» About this exercise
Nothing but an exact repetition of the entries should appear in the answer.

··· The data

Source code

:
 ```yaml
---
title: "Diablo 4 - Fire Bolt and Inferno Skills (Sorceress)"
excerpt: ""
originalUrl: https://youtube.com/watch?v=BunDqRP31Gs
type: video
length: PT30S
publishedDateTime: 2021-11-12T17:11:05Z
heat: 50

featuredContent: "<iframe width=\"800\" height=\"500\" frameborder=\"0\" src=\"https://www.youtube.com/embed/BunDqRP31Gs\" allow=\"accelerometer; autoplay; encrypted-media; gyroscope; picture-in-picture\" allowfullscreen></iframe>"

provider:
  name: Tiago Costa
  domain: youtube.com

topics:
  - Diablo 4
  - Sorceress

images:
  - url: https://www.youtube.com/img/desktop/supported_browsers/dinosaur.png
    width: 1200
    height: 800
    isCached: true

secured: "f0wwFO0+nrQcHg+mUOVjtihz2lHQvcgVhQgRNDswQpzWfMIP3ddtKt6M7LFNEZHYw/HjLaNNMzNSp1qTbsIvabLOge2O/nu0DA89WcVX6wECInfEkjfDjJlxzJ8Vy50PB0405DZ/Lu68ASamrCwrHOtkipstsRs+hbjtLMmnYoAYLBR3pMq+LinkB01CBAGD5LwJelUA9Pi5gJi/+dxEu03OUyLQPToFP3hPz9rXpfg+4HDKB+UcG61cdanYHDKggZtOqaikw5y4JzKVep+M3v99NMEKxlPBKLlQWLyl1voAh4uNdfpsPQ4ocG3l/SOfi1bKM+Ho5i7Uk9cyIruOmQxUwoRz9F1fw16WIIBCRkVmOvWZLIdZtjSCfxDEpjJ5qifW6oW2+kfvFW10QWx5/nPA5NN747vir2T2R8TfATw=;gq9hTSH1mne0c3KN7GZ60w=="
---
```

······

» Response to this exercise
Source code

:
 ```yaml
---
title: "Diablo 4 - Fire Bolt and Inferno Skills (Sorceress)"
excerpt: ""
originalUrl: https://youtube.com/watch?v=BunDqRP31Gs
type: video
length: PT30S
publishedDateTime: 2021-11-12T17:11:05Z
heat: 50

featuredContent: "<iframe width=\"800\" height=\"500\" frameborder=\"0\" src=\"https://www.youtube.com/embed/BunDqRP31Gs\" allow=\"accelerometer; autoplay; encrypted-media; gyroscope; picture-in-picture\" allowfullscreen></iframe>"

provider:
  name: Tiago Costa
  domain: youtube.com

topics:
  - Diablo 4
  - Sorceress

images:
  - url: https://www.youtube.com/img/desktop/supported_browsers/dinosaur.png
    width: 1200
    height: 800
    isCached: true

secured: "f0wwFO0+nrQcHg+mUOVjtihz2lHQvcgVhQgRNDswQpzWfMIP3ddtKt6M7LFNEZHYw/HjLaNNMzNSp1qTbsIvabLOge2O/nu0DA89WcVX6wECInfEkjfDjJlxzJ8Vy50PB0405DZ/Lu68ASamrCwrHOtkipstsRs+hbjtLMmnYoAYLBR3pMq+LinkB01CBAGD5LwJelUA9Pi5gJi/+dxEu03OUyLQPToFP3hPz9rXpfg+4HDKB+UcG61cdanYHDKggZtOqaikw5y4JzKVep+M3v99NMEKxlPBKLlQWLyl1voAh4uNdfpsPQ4ocG3l/SOfi1bKM+Ho5i7Uk9cyIruOmQxUwoRz9F1fw16WIIBCRkVmOvWZLIdZtjSCfxDEpjJ5qifW6oW2+kfvFW10QWx5/nPA5NN747vir2T2R8TfATw=;gq9hTSH1mne0c3KN7GZ60w=="
---
```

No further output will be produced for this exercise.